Seven Stages to Achieve Eternal Bliss By Passing Through The Gateway Chosen By The Holy Storsh first published by SciFiNow
Insecure advertiser Claire (Kate Micucci) and her dim, feckless boyfriend Paul (Sam Huntington), both refugees from Ohio, cannot quite believe that the rent on their new LA digs is so low – until they realise that the apartment is regularly invaded by members of a suicide cult keen to meet their end in its bathtub. Baffled but broke, the couple stays on – and as they start to find apparent solutions to their own life problems in the teachings of the cult’s late leader Reginald E. Storsh (Taika Waititi), they also become more and more involved in sending other lost souls his way, whether through assisted suicide, accidental homicide or acts of outright murder. Meanwhile, LAPD detective Bloyce J.P. Cartwright (Dan Harmon) circles, as eager to sell his movie script as to solve any crimes.

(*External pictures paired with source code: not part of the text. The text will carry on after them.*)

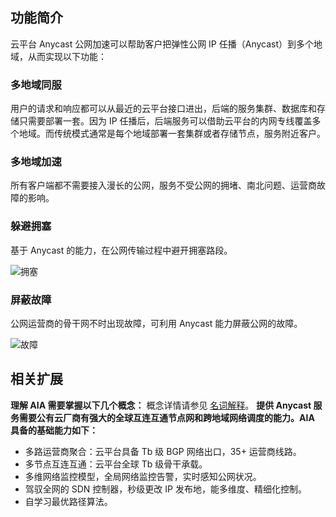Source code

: ## 功能简介
云平台 Anycast 公网加速可以帮助客户把弹性公网 IP 任播（Anycast）到多个地域，从而实现以下功能：
### 多地域同服
用户的请求和响应都可以从最近的云平台接口进出，后端的服务集群、数据库和存储只需要部署一套。因为 IP 任播后，后端服务可以借助云平台的内网专线覆盖多个地域。而传统模式通常是每个地域部署一套集群或者存储节点，服务附近客户。
### 多地域加速
所有客户端都不需要接入漫长的公网，服务不受公网的拥堵、南北问题、运营商故障的影响。
### 躲避拥塞
基于 Anycast 的能力，在公网传输过程中避开拥塞路段。

![拥塞](http://imgcache.tcecqpoc.fsphere.cn/image/mc.qcloudimg.com/static/img/5ad1eb5e3e4f0aac2174bfc45d06c2c0/image.png)

### 屏蔽故障
公网运营商的骨干网不时出现故障，可利用 Anycast 能力屏蔽公网的故障。

![故障](http://imgcache.tcecqpoc.fsphere.cn/image/mc.qcloudimg.com/static/img/34ccc568c4a6cb6c57718952cbb39b47/image.png)

## 相关扩展
**理解 AIA 需要掌握以下几个概念：**
概念详情请参见 [名词解释](http://tcecqpoc.fsphere.cn/document/product/644/12625)。
**提供 Anycast 服务需要公有云厂商有强大的全球互连互通节点网和跨地域网络调度的能力。AIA 具备的基础能力如下：**
- 多路运营商聚合：云平台具备 Tb 级 BGP 网络出口，35+ 运营商线路。
- 多节点互连互通：云平台全球 Tb 级骨干承载。
- 多维网络监控模型，全局网络监控告警，实时感知公网状况。
- 驾驭全网的 SDN 控制器，秒级更改 IP 发布地，能多维度、精细化控制。
- 自学习最优路径算法。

Make no mistake: Vivieno Caldinelli’s feature debut is determined to enter your consciousness as a cult film long before it has actually earned the label. Even the ungainly confection of its title overtly positions the viewer as initiate on a long and difficult route to eventual, lasting happiness. In taking us, along with Claire and Paul, through the stages of enlightenment (that formally sub-divide the narrative), the film also, arguably, immunises itself against over-hasty accusations of sloppy incoherence – for if the quirky comedy is hit-and-miss and somewhat rough around the edges, that merely mirrors the rocky road that these two big-thinking small-towners must take to find their ultimate happy place.
All at once a broad satire of faddish credulity, self-destructive addiction and Angeleno insanity – and a new entry (with James Wan’s Saw, Christian James’ Stalled, and Jaron Henrie-McCrea’s Curtain) in the microgenre of bathroom-focused Psycho-tronic oddities – Caldinelli’s film invites viewers to count the comedy cameos, drink the Kool-Aid and finally find the funny side of their cultic centre. Not everyone will be converted – but those that are may well see the light at the end of the drain.
Strap Vivieno Caldinelli’s suicide cult comedy has been hard at the bath salts.